Exercise: Begin with the first line of the listing and quote every line through the one containing "cp копирование работает"; give only those lines.

=== Section Start ===

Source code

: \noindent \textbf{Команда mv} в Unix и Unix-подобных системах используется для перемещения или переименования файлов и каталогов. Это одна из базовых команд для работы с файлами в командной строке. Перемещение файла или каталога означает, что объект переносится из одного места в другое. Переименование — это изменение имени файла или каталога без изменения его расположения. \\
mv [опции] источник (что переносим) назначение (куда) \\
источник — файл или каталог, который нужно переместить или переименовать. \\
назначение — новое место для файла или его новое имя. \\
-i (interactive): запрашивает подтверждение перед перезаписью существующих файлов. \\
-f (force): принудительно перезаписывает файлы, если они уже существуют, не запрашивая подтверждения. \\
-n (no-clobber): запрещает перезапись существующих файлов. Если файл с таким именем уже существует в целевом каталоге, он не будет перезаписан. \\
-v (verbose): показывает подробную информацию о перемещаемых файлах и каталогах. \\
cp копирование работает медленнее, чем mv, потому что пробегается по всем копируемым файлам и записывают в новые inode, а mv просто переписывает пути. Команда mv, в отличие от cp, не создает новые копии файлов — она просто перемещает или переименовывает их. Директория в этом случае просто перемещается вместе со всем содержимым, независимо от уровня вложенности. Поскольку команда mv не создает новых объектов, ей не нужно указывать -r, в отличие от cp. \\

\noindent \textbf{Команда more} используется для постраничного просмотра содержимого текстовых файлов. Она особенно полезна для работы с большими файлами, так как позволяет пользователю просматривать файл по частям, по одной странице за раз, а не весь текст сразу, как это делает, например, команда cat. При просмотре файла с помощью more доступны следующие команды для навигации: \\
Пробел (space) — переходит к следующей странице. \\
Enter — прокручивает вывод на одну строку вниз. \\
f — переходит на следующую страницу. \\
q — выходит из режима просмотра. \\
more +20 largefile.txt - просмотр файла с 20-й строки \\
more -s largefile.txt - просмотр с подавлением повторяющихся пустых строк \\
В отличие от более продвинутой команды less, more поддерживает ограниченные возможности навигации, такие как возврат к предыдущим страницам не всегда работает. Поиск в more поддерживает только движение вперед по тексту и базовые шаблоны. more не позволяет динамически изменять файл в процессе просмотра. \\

=== Section End ===

Completed task:
Source code

: \noindent \textbf{Команда mv} в Unix и Unix-подобных системах используется для перемещения или переименования файлов и каталогов. Это одна из базовых команд для работы с файлами в командной строке. Перемещение файла или каталога означает, что объект переносится из одного места в другое. Переименование — это изменение имени файла или каталога без изменения его расположения. \\
mv [опции] источник (что переносим) назначение (куда) \\
источник — файл или каталог, который нужно переместить или переименовать. \\
назначение — новое место для файла или его новое имя. \\
-i (interactive): запрашивает подтверждение перед перезаписью существующих файлов. \\
-f (force): принудительно перезаписывает файлы, если они уже существуют, не запрашивая подтверждения. \\
-n (no-clobber): запрещает перезапись существующих файлов. Если файл с таким именем уже существует в целевом каталоге, он не будет перезаписан. \\
-v (verbose): показывает подробную информацию о перемещаемых файлах и каталогах. \\
cp копирование работает медленнее, чем mv, потому что пробегается по всем копируемым файлам и записывают в новые inode, а mv просто переписывает пути. Команда mv, в отличие от cp, не создает новые копии файлов — она просто перемещает или переименовывает их. Директория в этом случае просто перемещается вместе со всем содержимым, независимо от уровня вложенности. Поскольку команда mv не создает новых объектов, ей не нужно указывать -r, в отличие от cp. \\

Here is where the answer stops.